Les décideurs de tous niveaux savent rarement que les conditions de vie d’un handicapé peuvent être atroces, rien n’est en phase avec la réalité de la petite vie quotidienne des handicapés, souvent les simples gestes sont d’un coût plus élevé, d’un temps plus long, les différences s’ajoutent à la dépense, les aides physiques et matérielles disparaissent.
L’handicapé fait une demande, il devra attendre les réponses et durant ce temps survivre avec ses limites (quelquefois des mois, des années ou toute la vie), la famille de l’handicapé subit de la même manière l’utopie de ce monde fait pour les valides.
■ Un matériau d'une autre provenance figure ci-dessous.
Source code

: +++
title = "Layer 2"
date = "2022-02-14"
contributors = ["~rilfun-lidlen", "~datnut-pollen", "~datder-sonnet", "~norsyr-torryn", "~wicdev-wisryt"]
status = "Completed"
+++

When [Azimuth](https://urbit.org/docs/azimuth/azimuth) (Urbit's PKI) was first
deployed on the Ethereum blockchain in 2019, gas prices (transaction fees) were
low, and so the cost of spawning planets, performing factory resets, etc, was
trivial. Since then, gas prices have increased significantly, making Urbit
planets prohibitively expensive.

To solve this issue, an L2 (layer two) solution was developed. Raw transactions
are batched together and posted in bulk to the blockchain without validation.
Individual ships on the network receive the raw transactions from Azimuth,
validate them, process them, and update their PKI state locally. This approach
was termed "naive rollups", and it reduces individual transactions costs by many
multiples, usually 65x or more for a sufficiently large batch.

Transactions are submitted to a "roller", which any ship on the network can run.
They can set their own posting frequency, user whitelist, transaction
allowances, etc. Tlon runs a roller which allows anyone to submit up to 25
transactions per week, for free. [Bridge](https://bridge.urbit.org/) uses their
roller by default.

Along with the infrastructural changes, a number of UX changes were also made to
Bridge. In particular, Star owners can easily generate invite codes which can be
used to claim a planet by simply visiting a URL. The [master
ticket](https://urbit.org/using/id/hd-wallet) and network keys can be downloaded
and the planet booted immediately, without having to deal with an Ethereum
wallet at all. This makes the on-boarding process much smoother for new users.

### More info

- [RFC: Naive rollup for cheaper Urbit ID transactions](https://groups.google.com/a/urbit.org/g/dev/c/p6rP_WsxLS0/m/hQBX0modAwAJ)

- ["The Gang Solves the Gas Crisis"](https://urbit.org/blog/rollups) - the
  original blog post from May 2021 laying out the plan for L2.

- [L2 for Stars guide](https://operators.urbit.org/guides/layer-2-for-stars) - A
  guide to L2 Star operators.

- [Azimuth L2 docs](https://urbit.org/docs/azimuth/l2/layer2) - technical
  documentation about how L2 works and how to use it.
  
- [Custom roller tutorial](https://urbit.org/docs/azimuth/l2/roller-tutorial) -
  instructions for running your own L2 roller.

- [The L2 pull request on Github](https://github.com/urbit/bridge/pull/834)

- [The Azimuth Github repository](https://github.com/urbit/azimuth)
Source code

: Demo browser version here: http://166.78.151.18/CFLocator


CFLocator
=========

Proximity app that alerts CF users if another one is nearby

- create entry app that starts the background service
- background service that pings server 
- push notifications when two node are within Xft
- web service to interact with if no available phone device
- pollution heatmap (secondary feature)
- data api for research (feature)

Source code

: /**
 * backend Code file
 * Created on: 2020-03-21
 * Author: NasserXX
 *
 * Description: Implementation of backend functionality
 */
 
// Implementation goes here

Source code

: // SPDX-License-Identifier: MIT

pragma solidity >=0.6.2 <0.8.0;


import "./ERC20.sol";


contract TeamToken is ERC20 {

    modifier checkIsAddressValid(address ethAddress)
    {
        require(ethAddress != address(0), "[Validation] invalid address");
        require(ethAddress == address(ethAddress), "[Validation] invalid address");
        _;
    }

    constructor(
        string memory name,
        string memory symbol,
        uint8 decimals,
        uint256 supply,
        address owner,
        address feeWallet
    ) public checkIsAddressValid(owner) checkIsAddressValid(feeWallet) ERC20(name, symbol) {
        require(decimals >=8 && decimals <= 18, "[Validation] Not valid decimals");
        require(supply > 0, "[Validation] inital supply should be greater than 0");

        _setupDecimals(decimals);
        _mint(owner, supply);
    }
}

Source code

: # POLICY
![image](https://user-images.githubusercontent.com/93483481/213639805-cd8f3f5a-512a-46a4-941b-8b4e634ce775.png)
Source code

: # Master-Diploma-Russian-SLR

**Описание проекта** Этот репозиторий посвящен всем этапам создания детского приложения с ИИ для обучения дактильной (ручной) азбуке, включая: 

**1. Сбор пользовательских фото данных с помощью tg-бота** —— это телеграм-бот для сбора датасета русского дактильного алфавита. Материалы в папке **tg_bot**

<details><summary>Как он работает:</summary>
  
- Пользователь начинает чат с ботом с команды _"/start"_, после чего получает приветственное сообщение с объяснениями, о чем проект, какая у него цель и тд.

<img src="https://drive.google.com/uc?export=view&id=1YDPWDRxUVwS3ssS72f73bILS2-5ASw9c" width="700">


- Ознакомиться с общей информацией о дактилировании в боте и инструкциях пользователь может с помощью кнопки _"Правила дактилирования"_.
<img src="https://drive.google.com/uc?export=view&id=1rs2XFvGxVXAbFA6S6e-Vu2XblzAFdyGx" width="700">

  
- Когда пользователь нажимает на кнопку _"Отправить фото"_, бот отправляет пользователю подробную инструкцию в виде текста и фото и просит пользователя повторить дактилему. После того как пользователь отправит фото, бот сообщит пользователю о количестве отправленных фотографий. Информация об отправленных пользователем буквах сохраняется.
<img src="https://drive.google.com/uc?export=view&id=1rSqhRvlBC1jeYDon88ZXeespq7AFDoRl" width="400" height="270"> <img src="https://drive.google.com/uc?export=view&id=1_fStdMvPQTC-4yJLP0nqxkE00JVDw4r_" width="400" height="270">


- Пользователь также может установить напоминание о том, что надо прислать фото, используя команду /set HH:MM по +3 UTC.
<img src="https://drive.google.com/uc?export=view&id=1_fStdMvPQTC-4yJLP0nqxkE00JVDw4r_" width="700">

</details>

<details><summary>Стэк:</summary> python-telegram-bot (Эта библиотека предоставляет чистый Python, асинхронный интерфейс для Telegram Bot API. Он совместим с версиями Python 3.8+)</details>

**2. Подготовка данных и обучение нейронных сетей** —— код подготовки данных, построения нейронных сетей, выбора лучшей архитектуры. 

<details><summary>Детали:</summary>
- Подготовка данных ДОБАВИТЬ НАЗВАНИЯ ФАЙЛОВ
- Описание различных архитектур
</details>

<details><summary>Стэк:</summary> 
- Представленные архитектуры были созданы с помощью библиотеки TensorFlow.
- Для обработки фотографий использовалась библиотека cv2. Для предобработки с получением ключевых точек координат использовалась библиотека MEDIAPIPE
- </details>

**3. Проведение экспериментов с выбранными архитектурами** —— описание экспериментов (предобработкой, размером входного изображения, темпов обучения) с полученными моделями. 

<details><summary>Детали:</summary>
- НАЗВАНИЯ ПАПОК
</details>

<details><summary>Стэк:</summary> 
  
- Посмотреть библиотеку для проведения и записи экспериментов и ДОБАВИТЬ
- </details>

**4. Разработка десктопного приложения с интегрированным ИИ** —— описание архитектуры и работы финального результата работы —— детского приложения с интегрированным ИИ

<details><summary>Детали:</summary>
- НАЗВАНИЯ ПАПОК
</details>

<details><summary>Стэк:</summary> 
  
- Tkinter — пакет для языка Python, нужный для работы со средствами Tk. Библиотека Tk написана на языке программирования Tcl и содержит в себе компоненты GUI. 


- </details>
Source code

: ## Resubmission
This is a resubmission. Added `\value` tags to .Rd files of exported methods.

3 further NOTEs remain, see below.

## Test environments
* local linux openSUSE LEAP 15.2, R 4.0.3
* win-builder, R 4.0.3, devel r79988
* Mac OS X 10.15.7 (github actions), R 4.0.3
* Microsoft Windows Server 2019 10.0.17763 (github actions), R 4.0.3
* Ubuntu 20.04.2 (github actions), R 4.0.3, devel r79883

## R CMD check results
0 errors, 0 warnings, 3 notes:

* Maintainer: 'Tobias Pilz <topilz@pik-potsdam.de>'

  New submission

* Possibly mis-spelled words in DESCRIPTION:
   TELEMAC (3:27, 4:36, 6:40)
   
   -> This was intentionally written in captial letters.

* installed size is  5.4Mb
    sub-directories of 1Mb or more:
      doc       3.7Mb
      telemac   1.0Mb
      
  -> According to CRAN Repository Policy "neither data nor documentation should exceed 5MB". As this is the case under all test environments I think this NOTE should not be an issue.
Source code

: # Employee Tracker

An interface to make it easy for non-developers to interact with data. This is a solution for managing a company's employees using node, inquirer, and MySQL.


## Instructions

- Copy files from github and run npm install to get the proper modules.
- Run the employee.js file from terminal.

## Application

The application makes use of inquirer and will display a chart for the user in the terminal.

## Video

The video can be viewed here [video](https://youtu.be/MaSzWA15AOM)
Le handicap est un vrai marché financier, pour ma part j’ai demandé trois devis pour installer une douche dédiée, les deux adresses fournies par les organismes faisaient une proposition si élevée que je les trouvais indécentes, mais comme ils (les référencés) savaient que j’étais « aidé », ils ont tenté.
Pourquoi toute cette méfiance, pourquoi ces regards, pourquoi une telle incompréhension des autres ? Bon chacun sa croix, mais vivre avec un peu plus de 600 €, souvent 24h/24 dans le logement, c’est impossible.
Tout est relatif, mais au risque de me répéter il n’y a pas de petite souffrance et si le « matériel » est correct, le handicapé saura et voudra prouver, saura remercier et saura se gérer.
J’ai de la chance, je ne touche pas l’Aah car j’ai pu travailler, ainsi la pension d’invalidité II m’est suffisante, je ne paie pas de loyer, je suis entouré par une famille, des voisins, des pots…En attendant la retraite !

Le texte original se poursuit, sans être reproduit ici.